Second query comes after company announced last week that its entire client list was stolen after being hacked


Boston (March 3, 2020) – Senator Edward J. Markey (D-Mass.), a member of the Commerce, Science, and Transportation Committee, today raised new concerns about Clearview AI’s facial recognition app. Senator Markey initially wrote to Clearview in January 2020 with concerns about how the company’s app might violate Americans’ civil liberties and privacy. Clearview’s response to Senator Markey’s initial questions – which the Senator called “unacceptable” in its deficiency – and subsequent reporting has revealed that Clearview is marketing its product to users in foreign countries with authoritarian regimes such as Saudi Arabia, and also that Clearview might be collecting and processing images of children from social media sites. Last week, the company reported its entire client list was stolen after it was hacked, with news reports revealing that, contrary to CEO Hoan Ton-That’s assertions that its clients only included law enforcement entities, Clearview has clients such as Macy’s, Bank of America, and Kohl’s Department Store.


“Contrary to your claim that Clearview is ‘like other companies who operate facial recognition software,’ Clearview is a clear outlier: it scrapes billions of photos from social media sites rather than using relatively limited sets of photos from existing government databases,” writes Senator Markey in his letter. “Recent reports about Clearview potentially selling its technology to authoritarian regimes raise a number of concerns because you would risk enabling foreign governments to conduct mass surveillance and suppress their citizens.”


A copy of the letter to Clearview can be found HERE.

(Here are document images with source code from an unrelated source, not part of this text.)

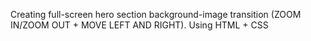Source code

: Creating full-screen hero section background-image transition (ZOOM IN/ZOOM OUT + MOVE LEFT AND RIGHT). Using HTML + CSS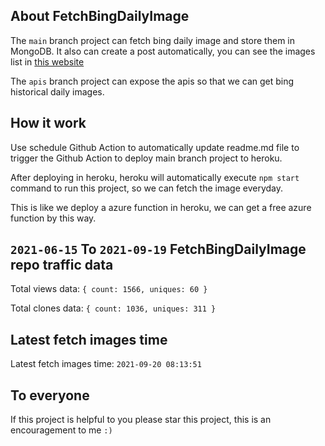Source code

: ## About FetchBingDailyImage

The `main` branch project can fetch bing daily image and store them in MongoDB.
It also can create a post automatically, you can see the images list in [this website](https://oursalbum.netlify.app)

The `apis` branch project can expose the apis so that we can get bing historical daily images.

## How it work

Use schedule Github Action to automatically update readme.md file to trigger the Github Action to deploy main branch project to heroku.

After deploying in heroku, heroku will automatically execute `npm start` command to run this project, so we can fetch the image everyday.

This is like we deploy a azure function in heroku, we can get a free azure function by this way.

## `2021-06-15` To `2021-09-19` FetchBingDailyImage repo traffic data

Total views data: `{ count: 1566, uniques: 60 }`

Total clones data: `{ count: 1036, uniques: 311 }`

## Latest fetch images time

Latest fetch images time: `2021-09-20 08:13:51`

## To everyone

If this project is helpful to you please star this project, this is an encouragement to me `:)`



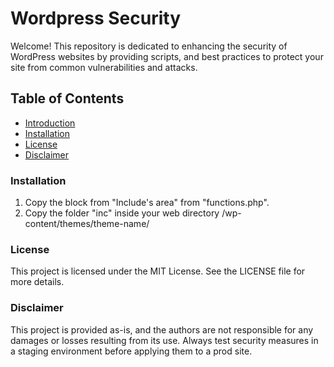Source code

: # Wordpress Security
Welcome! This repository is dedicated to enhancing the security of WordPress websites by providing scripts, and best practices to protect your site from common vulnerabilities and attacks.

## Table of Contents
- [Introduction](#introduction)
- [Installation](#installation)
- [License](#license)
- [Disclaimer](#disclaimer)

### Installation
1. Copy the block from "Include's area" from "functions.php".
2. Copy the folder "inc" inside your web directory /wp-content/themes/theme-name/

### License
This project is licensed under the MIT License. See the LICENSE file for more details.

### Disclaimer
This project is provided as-is, and the authors are not responsible for any damages or losses resulting from its use. Always test security measures in a staging environment before applying them to a prod site.
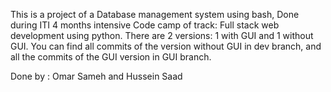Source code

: This is a project of a Database management system using bash, Done during ITI 4 months intensive Code camp of track: Full stack web development using python.
There are 2 versions: 1 with GUI and 1 without GUI.
You can find all commits of the version without GUI in dev branch, and all the commits of the GUI version in GUI branch.

Done by : Omar Sameh and Hussein Saad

In his letter, Senator Markey presses Clearview to provide answers to questions that include:

  • Does Clearview plan to sell its technology outside of the U.S.?
  • How can Clearview guarantee that its technology will not enable repression and human rights abuses?
  • What steps has Clearview taken to ensure that it is in compliance with the Children’s Online Privacy Protection Act?
  • Were any facial images or other personally identifiable information accessed as part of the recent hack?
  • If personally identifiable information was compromised as a result of this data breach, will Clearview commit to notifying every individual whose data was compromised? 
  • Will Clearview comply with the cease-and-desist orders that it has received from internet platform companies such as Facebook, Google, and Twitter?
  • Does Clearview have plans to integrate its technology and database with live facial recognition tools, such as augmented reality glasses? If so, will Clearview commit to halting all such integration given the grave privacy and civil liberty risks this would pose to the public?